Für die bei dir erwähnten "Bewertungsthreads" gibt es bereits ein UNterforum, die Forenspiele. Und bisher sehe ich dort nur 3 Bewertungsthreads, wie du auf die Zahl 20 kommt ist mir schleierhaft.


----------



## chopi (6. Februar 2009)

Nekromantie of the Year!
Edit:


chopi schrieb:


> ich will klöten bewerten \o.O/


Lol´d @ myself


----------



## Lillyan (6. Februar 2009)

Kleine Frage: Wie sollen wir es schaffen ein Spamforum zu moderieren?
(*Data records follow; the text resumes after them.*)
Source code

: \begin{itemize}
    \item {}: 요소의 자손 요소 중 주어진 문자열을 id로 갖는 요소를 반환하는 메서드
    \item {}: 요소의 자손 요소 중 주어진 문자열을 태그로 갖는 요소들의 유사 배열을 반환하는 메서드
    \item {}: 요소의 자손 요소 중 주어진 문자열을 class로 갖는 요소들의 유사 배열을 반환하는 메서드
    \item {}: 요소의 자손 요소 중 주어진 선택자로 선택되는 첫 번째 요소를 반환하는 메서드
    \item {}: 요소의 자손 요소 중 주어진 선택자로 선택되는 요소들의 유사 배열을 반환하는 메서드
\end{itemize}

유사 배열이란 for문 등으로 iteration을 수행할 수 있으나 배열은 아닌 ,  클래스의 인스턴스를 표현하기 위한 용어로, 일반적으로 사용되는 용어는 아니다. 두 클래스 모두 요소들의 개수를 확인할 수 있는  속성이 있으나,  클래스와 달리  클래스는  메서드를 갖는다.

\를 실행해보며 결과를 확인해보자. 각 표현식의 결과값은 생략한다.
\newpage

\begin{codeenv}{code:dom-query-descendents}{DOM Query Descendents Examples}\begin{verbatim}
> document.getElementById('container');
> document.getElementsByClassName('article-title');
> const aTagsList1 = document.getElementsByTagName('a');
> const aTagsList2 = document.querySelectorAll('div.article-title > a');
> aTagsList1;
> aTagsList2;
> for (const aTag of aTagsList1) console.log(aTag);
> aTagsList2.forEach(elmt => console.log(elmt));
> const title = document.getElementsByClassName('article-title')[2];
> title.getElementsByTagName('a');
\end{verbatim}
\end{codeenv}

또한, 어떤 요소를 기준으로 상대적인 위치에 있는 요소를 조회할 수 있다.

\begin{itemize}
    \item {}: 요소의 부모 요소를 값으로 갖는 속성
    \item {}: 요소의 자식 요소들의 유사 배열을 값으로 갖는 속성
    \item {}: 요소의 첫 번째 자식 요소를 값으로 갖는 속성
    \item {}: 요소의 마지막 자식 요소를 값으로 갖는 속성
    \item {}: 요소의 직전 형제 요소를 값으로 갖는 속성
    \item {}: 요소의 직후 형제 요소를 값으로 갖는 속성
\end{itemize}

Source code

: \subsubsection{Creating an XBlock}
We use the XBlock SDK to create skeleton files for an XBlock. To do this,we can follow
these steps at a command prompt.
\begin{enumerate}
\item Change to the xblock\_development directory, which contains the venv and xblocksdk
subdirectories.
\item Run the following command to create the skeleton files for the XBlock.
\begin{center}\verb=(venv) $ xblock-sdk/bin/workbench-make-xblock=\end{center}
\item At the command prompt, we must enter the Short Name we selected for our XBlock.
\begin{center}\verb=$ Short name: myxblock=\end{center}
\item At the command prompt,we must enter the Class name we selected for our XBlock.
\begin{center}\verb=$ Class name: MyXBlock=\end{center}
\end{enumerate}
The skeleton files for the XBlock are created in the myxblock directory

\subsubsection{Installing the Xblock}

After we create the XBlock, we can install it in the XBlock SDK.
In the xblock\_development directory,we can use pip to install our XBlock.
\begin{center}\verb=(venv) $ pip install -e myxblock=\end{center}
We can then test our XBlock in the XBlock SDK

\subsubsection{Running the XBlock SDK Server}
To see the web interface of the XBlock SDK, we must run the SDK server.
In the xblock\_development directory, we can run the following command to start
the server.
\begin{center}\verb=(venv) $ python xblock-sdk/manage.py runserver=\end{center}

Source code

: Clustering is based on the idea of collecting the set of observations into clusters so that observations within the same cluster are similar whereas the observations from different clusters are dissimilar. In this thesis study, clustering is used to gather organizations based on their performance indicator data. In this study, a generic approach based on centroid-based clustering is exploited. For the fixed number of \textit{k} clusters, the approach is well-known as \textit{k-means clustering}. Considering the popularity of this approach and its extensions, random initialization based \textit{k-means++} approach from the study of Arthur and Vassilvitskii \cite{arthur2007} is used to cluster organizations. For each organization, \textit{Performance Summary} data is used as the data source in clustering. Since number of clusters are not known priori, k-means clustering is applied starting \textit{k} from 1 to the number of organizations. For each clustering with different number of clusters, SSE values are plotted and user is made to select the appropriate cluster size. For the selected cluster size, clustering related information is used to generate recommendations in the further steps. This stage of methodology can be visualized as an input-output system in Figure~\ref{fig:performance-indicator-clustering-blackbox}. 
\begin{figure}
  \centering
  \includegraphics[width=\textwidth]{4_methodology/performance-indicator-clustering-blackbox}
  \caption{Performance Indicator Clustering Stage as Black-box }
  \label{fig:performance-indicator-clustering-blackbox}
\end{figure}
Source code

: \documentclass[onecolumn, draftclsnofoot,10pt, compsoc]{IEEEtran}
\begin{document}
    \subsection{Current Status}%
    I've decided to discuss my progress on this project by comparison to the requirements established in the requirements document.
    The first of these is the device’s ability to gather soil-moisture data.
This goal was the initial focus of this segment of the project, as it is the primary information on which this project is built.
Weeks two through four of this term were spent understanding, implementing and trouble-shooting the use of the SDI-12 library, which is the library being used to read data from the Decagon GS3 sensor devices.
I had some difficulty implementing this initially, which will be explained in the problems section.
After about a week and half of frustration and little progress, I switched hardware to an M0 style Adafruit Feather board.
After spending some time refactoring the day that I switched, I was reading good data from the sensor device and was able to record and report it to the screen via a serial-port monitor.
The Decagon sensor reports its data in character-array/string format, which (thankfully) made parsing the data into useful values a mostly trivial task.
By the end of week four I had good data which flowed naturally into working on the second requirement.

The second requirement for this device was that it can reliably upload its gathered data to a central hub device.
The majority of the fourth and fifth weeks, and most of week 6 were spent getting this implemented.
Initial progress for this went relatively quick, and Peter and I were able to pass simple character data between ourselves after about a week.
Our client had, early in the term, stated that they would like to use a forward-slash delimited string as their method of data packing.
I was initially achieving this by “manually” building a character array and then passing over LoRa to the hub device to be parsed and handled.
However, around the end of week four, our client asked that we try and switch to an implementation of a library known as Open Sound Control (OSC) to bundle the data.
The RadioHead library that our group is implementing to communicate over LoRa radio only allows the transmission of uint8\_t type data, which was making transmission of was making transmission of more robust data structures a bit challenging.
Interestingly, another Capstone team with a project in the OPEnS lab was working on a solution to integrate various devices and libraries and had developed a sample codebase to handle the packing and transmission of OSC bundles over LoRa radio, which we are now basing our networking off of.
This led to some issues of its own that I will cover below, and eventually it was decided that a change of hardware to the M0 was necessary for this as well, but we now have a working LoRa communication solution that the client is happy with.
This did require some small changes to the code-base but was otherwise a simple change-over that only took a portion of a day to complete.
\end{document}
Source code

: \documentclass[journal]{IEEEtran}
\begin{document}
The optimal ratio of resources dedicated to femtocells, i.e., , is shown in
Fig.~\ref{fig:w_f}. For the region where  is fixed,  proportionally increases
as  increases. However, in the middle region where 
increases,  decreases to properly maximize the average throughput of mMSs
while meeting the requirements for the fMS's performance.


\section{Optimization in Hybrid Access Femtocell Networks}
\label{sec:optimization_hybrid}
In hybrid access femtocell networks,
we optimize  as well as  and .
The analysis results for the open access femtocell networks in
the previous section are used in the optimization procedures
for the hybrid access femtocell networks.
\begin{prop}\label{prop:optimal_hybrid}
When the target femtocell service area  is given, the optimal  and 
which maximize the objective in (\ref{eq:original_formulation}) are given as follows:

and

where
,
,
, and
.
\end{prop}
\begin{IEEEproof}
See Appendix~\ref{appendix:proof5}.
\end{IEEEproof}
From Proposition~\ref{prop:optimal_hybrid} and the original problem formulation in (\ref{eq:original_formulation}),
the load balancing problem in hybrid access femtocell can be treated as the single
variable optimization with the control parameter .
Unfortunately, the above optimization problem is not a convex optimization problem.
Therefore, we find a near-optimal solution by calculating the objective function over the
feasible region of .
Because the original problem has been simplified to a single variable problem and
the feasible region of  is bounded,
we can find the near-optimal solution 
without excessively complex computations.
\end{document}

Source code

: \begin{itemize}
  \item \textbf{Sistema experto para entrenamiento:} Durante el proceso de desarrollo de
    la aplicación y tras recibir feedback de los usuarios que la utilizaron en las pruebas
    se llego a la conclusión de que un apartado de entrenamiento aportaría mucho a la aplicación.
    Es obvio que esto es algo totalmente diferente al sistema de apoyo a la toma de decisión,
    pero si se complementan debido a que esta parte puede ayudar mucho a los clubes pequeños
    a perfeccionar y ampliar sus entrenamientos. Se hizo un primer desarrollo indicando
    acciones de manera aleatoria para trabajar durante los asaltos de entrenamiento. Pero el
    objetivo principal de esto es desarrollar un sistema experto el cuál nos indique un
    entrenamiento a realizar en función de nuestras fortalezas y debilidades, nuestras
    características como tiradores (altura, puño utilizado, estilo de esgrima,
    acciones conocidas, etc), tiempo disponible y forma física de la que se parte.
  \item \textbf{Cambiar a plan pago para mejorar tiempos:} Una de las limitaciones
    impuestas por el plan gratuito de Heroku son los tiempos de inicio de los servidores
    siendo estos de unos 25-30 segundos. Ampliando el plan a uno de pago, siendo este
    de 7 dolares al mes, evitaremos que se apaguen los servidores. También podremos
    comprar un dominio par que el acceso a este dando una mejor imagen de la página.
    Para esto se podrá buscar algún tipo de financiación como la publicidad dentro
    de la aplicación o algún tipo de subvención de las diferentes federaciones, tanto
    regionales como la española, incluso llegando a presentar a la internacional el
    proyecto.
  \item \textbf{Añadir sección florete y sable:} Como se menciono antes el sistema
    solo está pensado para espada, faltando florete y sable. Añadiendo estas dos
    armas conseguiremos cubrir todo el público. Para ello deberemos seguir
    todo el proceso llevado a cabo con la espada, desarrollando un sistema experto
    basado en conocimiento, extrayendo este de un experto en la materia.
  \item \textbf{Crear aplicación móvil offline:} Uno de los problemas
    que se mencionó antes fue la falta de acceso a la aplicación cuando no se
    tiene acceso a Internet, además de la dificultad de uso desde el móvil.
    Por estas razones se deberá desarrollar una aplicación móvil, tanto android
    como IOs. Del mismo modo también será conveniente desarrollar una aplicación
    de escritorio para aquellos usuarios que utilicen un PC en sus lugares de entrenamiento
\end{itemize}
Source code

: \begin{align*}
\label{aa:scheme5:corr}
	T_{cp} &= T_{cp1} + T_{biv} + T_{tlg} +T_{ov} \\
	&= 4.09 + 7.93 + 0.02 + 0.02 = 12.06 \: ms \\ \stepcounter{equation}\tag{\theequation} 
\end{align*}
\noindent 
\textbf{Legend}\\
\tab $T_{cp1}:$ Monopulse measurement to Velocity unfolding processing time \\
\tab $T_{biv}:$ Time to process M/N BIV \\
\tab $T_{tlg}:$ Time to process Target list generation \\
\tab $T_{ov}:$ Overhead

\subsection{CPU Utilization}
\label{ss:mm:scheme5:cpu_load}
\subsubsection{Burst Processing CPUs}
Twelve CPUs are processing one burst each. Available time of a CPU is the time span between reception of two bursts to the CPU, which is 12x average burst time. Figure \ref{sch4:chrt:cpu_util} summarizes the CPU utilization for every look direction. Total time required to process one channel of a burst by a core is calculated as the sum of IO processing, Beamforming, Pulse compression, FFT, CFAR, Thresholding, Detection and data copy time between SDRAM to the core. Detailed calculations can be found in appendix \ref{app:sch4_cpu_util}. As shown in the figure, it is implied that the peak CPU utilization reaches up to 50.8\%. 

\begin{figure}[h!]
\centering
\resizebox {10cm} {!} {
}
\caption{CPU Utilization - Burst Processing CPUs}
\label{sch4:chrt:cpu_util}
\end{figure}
Zusätzlich zu den anderen? Gut, man kann schreiben was man will, aber dennoch muss man sich an die Regeln des Forums halten und ich sehe schon an den "zulässigen Spamthreads" derzeit, wozu sowas führen kann. Ich will mir nicht ausmalen, wie das mit einem ganzen Forum wäre.


----------



## Razyl (6. Februar 2009)

chopi schrieb:


> Nekromantie of the Year!


Grml mist stimmt chopi =O gar nicht drauf geachtet >< argh


----------



## Lillyan (6. Februar 2009)

:X Und ich antworte auch noch drauf. Nakromantie, zu und so *murmel*


----------